(Recorded data)

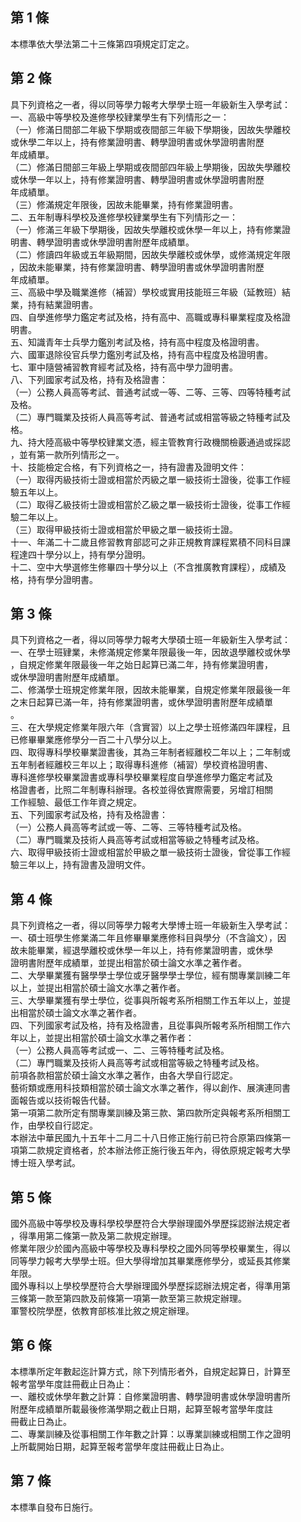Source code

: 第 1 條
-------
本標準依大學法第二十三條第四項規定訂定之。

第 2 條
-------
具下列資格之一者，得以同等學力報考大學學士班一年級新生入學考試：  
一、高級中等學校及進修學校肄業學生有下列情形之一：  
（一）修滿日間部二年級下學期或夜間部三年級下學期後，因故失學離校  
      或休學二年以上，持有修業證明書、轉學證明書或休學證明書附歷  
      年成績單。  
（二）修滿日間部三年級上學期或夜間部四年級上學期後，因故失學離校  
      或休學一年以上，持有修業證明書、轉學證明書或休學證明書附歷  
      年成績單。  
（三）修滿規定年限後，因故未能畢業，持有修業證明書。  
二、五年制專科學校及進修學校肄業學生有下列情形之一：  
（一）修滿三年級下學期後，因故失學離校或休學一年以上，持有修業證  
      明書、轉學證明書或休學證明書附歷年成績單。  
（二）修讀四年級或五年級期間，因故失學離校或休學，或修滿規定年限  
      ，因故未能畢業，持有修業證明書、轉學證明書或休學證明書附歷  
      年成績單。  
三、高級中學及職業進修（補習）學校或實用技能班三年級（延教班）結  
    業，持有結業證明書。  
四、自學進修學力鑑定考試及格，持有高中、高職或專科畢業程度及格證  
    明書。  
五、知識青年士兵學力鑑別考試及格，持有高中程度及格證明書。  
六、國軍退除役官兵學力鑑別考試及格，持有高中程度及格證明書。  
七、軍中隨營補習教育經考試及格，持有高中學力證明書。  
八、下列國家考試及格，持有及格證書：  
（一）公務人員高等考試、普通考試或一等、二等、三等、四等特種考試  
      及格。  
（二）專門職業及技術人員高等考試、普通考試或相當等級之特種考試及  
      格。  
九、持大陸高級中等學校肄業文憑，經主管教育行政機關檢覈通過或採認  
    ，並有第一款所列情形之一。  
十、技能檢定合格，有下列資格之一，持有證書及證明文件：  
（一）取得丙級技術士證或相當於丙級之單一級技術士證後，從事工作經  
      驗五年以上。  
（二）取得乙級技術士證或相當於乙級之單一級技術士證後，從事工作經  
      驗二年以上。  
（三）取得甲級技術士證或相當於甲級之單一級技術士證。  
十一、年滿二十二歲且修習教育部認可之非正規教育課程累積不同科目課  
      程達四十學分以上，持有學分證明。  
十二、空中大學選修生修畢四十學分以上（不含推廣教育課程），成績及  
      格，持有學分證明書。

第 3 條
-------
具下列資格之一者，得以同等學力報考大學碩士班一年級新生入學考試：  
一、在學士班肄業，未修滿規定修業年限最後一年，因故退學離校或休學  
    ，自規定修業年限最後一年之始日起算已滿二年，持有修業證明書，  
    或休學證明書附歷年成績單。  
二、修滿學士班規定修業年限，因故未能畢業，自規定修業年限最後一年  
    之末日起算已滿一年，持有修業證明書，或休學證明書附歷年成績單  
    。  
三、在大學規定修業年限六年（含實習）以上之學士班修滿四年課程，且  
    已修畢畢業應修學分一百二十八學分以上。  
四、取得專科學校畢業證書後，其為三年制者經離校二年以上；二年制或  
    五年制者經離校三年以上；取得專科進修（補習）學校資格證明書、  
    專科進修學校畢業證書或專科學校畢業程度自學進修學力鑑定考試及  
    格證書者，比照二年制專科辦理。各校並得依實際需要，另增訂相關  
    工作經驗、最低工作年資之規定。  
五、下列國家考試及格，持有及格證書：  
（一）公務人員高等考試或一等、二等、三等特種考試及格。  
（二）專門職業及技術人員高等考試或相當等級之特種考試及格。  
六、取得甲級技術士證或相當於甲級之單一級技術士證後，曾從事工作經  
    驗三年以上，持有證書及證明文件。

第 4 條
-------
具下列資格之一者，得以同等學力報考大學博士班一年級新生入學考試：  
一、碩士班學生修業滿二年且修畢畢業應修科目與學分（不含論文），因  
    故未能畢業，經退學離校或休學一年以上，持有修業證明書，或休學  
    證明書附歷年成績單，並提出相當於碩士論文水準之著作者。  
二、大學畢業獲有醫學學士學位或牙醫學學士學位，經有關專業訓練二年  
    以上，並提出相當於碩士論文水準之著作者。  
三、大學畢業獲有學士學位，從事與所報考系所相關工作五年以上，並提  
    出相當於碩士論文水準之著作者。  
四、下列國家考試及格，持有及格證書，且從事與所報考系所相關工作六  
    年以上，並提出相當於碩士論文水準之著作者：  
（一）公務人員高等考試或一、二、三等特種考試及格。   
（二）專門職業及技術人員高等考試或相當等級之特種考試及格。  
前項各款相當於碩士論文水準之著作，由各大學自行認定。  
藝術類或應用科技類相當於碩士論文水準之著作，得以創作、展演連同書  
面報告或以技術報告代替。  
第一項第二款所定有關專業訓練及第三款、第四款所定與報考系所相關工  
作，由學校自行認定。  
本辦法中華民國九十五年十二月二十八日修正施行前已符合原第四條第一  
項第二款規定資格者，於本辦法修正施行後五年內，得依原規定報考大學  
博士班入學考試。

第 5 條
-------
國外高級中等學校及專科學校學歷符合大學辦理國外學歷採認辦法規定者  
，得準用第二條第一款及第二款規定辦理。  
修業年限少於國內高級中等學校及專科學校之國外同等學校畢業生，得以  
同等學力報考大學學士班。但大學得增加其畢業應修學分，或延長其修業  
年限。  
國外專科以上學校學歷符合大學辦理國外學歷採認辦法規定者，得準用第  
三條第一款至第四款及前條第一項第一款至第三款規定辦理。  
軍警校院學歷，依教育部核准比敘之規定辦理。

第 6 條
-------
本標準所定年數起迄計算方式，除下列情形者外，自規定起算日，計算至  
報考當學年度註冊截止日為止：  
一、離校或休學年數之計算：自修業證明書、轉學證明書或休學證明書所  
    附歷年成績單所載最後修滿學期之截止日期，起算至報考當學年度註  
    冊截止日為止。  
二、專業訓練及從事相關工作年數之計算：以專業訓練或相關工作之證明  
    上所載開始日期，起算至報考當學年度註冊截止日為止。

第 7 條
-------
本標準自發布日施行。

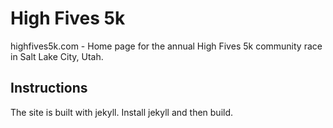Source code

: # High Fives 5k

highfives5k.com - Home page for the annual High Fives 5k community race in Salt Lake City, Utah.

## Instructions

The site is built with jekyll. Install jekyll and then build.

GOAL OF THE EXERCISE >> From the data above, copy each line where the string "因故未能畢業" appears.

TASK OUTPUT >>
（三）修滿規定年限後，因故未能畢業，持有修業證明書。  
      ，因故未能畢業，持有修業證明書、轉學證明書或休學證明書附歷  
二、修滿學士班規定修業年限，因故未能畢業，自規定修業年限最後一年  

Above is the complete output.